Idina’s probably the most interesting case of the original cast. Rent made her a star theatrically, and Wicked cemented it, and while I love that I now live in a world where she and Lin-Manuel Miranda are household names, it’s weird, and half the time when people talk about Frozen, I really really want them to listen to “Over The Moon.” Not just because making people listen to “Over The Moon” out of context is hilarious, but because the image of Elsa shouting, “NOT IN MY BACKYARD UTENSILS GO BACK TO CHINA!” breaks a lot of people’s brains. The rest of the casts’ evolution makes more sense. Adam Pascal is still a theater guy, Anthony Rapp and Daphne Ruben Vega became working character actors, who it is always a joy to see. Jesse Martin became everyone’s favorite cop/dad (Sometimes both!). Taye Diggs was swallowed into Shondaland. (I actually think Taye should be a much bigger star than he is, but you know…whatever.) But Idina as Disney Supernova still baffling to me, in a very good way.

As you can see, I could keep babbling for ages about this. Which is why I have the don’t listen to Rent rule.

 

There Are Other Worlds Than These

Peter Pan and Tinkerbell, which way to Never never land?

Emerald City’s gone to hell, since the Wizard blew off his command.

On the street you hear the voices, lost children, crocodiles.

But you’re not into making choices, Wicked Witches, poppy fields or men behind the curtain.

Tiger lilies, ruby slippers, clock is ticking that’s for certain. – “30/90”, Tick, Tick…Boom, by Jonathan Larson

Because of my foray into The Dark Tower (I’m through The Wastelands now, and it’s amazing, and I love it, and I remember the face of my father.) I’ve been thinking about other worlds in fiction.

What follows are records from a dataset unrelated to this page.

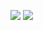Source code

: [![](https://github-readme-stats.vercel.app/api?username=melihsahtulek)](https://github.com/anuraghazra/github-readme-stats)
[![](https://github-readme-stats.vercel.app/api/top-langs/?username=melihsahtulek&layout=compact)](https://github.com/anuraghazra/github-readme-stats)
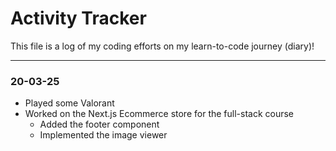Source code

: # Activity Tracker

This file is a log of my coding efforts on my learn-to-code journey (diary)!

---

### 20-03-25

- Played some Valorant
- Worked on the Next.js Ecommerce store for the full-stack course
  - Added the footer component
  - Implemented the image viewer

I’m not talking about other planets, or even alternate realities. So that leaves out things like Mirror Worlds and Bizzarro Worlds, and even realms like Middle Earth, or Westeros or Tortall.

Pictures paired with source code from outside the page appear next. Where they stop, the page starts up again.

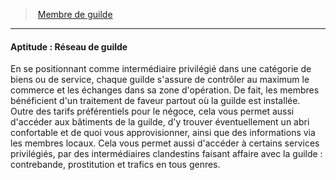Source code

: ﻿---
!SkillItem
Id: background_membredeguilde_hd.md#aptitude--réseau-de-guilde
ParentLink: background_membredeguilde_hd.md#membre-de-guilde
Name: 'Aptitude : Réseau de guilde'
ParentName: Membre de guilde
NameLevel: 4
Attributes: {}
---
> [Membre de guilde](hd_background_membredeguilde.md)

---

#### Aptitude : Réseau de guilde

En se positionnant comme intermédiaire privilégié dans une catégorie de biens ou de service, chaque guilde s'assure de contrôler au maximum le commerce et les échanges dans sa zone d'opération. De fait, les membres bénéficient d'un traitement de faveur partout où la guilde est installée. Outre des tarifs préférentiels pour le négoce, cela vous permet aussi d'accéder aux bâtiments de la guilde, d'y trouver éventuellement un abri confortable et de quoi vous approvisionner, ainsi que des informations via les membres locaux. Cela vous permet aussi d'accéder à certains services privilégiés, par des intermédiaires clandestins faisant affaire avec la guilde : contrebande, prostitution et trafics en tous genres.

I’m talking about other worlds, that exist in some space near or in our own, and you access them through some sort of magic. I’m talking about your Narnia, your Wonderland, your Neverland, your Oz.

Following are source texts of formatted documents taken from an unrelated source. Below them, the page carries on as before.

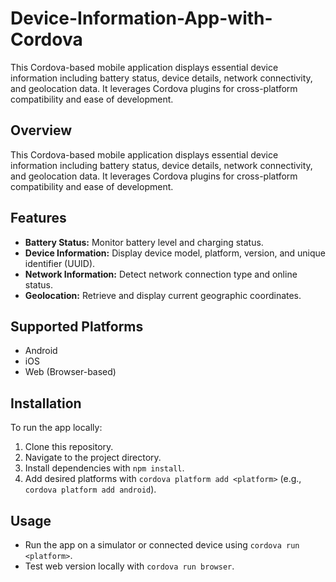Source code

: # Device-Information-App-with-Cordova
This Cordova-based mobile application displays essential device information including battery status, device details, network connectivity, and geolocation data. It leverages Cordova plugins for cross-platform compatibility and ease of development.
## Overview
This Cordova-based mobile application displays essential device information including battery status, device details, network connectivity, and geolocation data. It leverages Cordova plugins for cross-platform compatibility and ease of development.

## Features
- **Battery Status:** Monitor battery level and charging status.
- **Device Information:** Display device model, platform, version, and unique identifier (UUID).
- **Network Information:** Detect network connection type and online status.
- **Geolocation:** Retrieve and display current geographic coordinates.

## Supported Platforms
- Android
- iOS
- Web (Browser-based)

## Installation
To run the app locally:
1. Clone this repository.
2. Navigate to the project directory.
3. Install dependencies with `npm install`.
4. Add desired platforms with `cordova platform add <platform>` (e.g., `cordova platform add android`).

## Usage
- Run the app on a simulator or connected device using `cordova run <platform>`.
- Test web version locally with `cordova run browser`.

While I’m not sure if there strange desert world of Roland The Gunslinger is actually another world, and not a far flung future of our own, (NO SPOILERS! I’ve been spending the month restraining myself from Googling more about this series because I DO NOT WANT TO KNOW UNTIL I KNOW!) for the moment I’m treating it as someplace else.

Mainly I’ve been thinking about how you view those worlds as an adult, as opposed to as a child. The lyrics I posted above are from Tick Tick…BOOM, and are technically about anxiety about turning 30, which also, coming, and also, GAH trying so hard not to think about…although if in the next 6 years I can create something as indelliably awesome as Jonathan Larson did with Rent I think I’d be OK…I mean, not the dying at 35, without ever SEEING my creation completed part, but the writing something as resonant as Rent part. So much art about aging anxiety is about the destruction of childhood, and the wish expressed in “30/90” is to trade Oz for Neverland, as if one imploded and the other is just there waiting.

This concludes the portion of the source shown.